Old case has new court date

Nov. 24—One reversal could turn into another as a Pauls Valley woman freed from prison earlier this year because of a court ruling now has a new court date for the same case.

Family and friends of Clarissa Mars, 26, were ecstatic with relief when this past March 30 her case and prison sentence were dismissed based on a U.S. Supreme Court decision from last year.

Known as the McGirt ruling, the high court determined most of Oklahoma is still Native American lands because reservations were never formally disestablished.

The ruling meant the state of Oklahoma didn't have the authority to prosecute criminal charges for alleged acts committed on tribal reservations when the defendants or victims are tribal citizens.

In Mars' case it meant her Citizen Potawatomi tribal membership prevented the state of Oklahoma from having the authority to prosecute her criminal case.
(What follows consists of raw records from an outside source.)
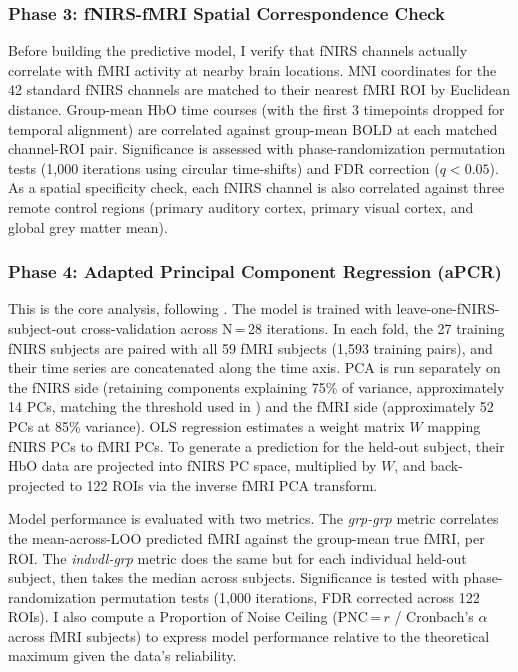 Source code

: \subsubsection{Phase 3: fNIRS-fMRI Spatial Correspondence Check}

Before building the predictive model, I verify that fNIRS channels actually correlate with fMRI activity at nearby brain locations. MNI coordinates for the 42 standard fNIRS channels are matched to their nearest fMRI ROI by Euclidean distance. Group-mean HbO time courses (with the first 3 timepoints dropped for temporal alignment) are correlated against group-mean BOLD at each matched channel-ROI pair. Significance is assessed with phase-randomization permutation tests (1,000 iterations using circular time-shifts) and FDR correction ($q < 0.05$). As a spatial specificity check, each fNIRS channel is also correlated against three remote control regions (primary auditory cortex, primary visual cortex, and global grey matter mean).

\subsubsection{Phase 4: Adapted Principal Component Regression (aPCR)}

This is the core analysis, following \citet{gao2025}. The model is trained with leave-one-fNIRS-subject-out cross-validation across N\,=\,28 iterations. In each fold, the 27 training fNIRS subjects are paired with all 59 fMRI subjects (1,593 training pairs), and their time series are concatenated along the time axis. PCA is run separately on the fNIRS side (retaining components explaining 75\% of variance, approximately 14 PCs, matching the threshold used in \citet{gao2025}) and the fMRI side (approximately 52 PCs at 85\% variance). OLS regression estimates a weight matrix $W$ mapping fNIRS PCs to fMRI PCs. To generate a prediction for the held-out subject, their HbO data are projected into fNIRS PC space, multiplied by $W$, and back-projected to 122 ROIs via the inverse fMRI PCA transform.

Model performance is evaluated with two metrics. The \textit{grp-grp} metric correlates the mean-across-LOO predicted fMRI against the group-mean true fMRI, per ROI. The \textit{indvdl-grp} metric does the same but for each individual held-out subject, then takes the median across subjects. Significance is tested with phase-randomization permutation tests (1,000 iterations, FDR corrected across 122 ROIs). I also compute a Proportion of Noise Ceiling (PNC\,=\,$r$ / Cronbach's $\alpha$ across fMRI subjects) to express model performance relative to the theoretical maximum given the data's reliability.

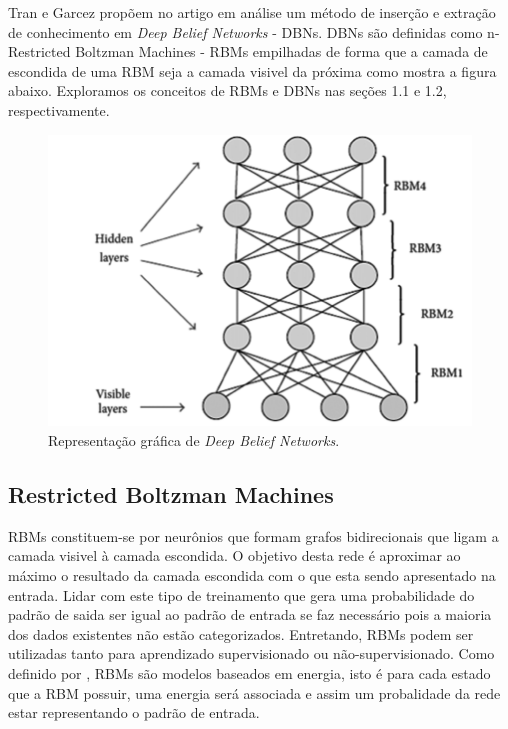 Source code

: \documentclass[a4paper, 12pt]{article}
\begin{document}
    Tran e Garcez\cite{Tran} propõem no artigo em análise um método de inserção e extração de conhecimento em \textit{Deep Belief Networks} - DBNs. DBNs são definidas como n-Restricted Boltzman Machines - RBMs empilhadas de forma que a camada de escondida de uma RBM seja a camada visivel da próxima como mostra a figura abaixo. Exploramos os conceitos de RBMs e DBNs nas seções 1.1 e 1.2, respectivamente.
    
    \begin{figure}[h]
     \centering
     \includegraphics[scale=0.3]{Graphical-Representation-of-a-Deep-Belief-Network.png}
     \caption{Representação gráfica de \textit{Deep Belief Networks}.\cite{imagem1}}
    \end{figure}
    
    \subsection{Restricted Boltzman Machines}
    RBMs constituem-se por neurônios que formam grafos bidirecionais que ligam a camada visivel à camada escondida. O objetivo desta rede é aproximar ao máximo o resultado da camada escondida com o que esta sendo apresentado na entrada. Lidar com este tipo de treinamento que gera uma probabilidade do padrão de saida ser igual ao padrão de entrada se faz necessário pois a maioria dos dados existentes não estão categorizados. Entretando, RBMs podem ser utilizadas tanto para aprendizado supervisionado ou não-supervisionado. Como definido por \cite{overviewRBM}, RBMs são modelos baseados em energia, isto é para cada estado que a RBM possuir, uma energia será associada e assim um probalidade da rede estar representando o padrão de entrada.
\end{document}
Another decision this past summer, this one from a high Oklahoma court, determined the McGirt ruling was not retroactive for cases before July 2020.

Now a February 2022 court date has been scheduled as a Garvin County prosecutor is looking to push for the dismissal to be reversed and the Mars' conviction reinstated.

Assistant District Attorney Corey Miner says the motion is a response to the case DA v. Wallace that states McGirt only applies to "cases decided after McGirt not before." The case comes from Pushmataha County.

Mars was 18 when she was originally charged in 2014 with committing lewd acts with a 15-year-old girl.

After taking a plea deal in 2015 Mars was given a suspended sentence, which two years later was revoked because a number of violations of the sentence was reported. In the summer of 2017 she was given a five-year prison term.

At the time of Mars' conviction and sentence being vacated this past spring the Oklahoma Court of Criminal Appeals had granted post-conviction relief based on the McGirt ruling that determined the Muscogee (Creek) Nation's reservation still existed because it was never formally disestablished.

That ruling spread to other Native American tribes, such the Chickasaw Nation with a territory that includes all of Garvin County.

Then this past August the same court determined the McGirt decision cannot be used to retroactively to throw out earlier criminal convictions.

A portion of the court's ruling, stated in a court document filed in the state's motion for the Mars case, offers more on its reasoning.

"Post-conviction claims based on McGirt are not permitted in cases in which the conviction became final on direct review before July 9, 2020 — the day McGirt was decided."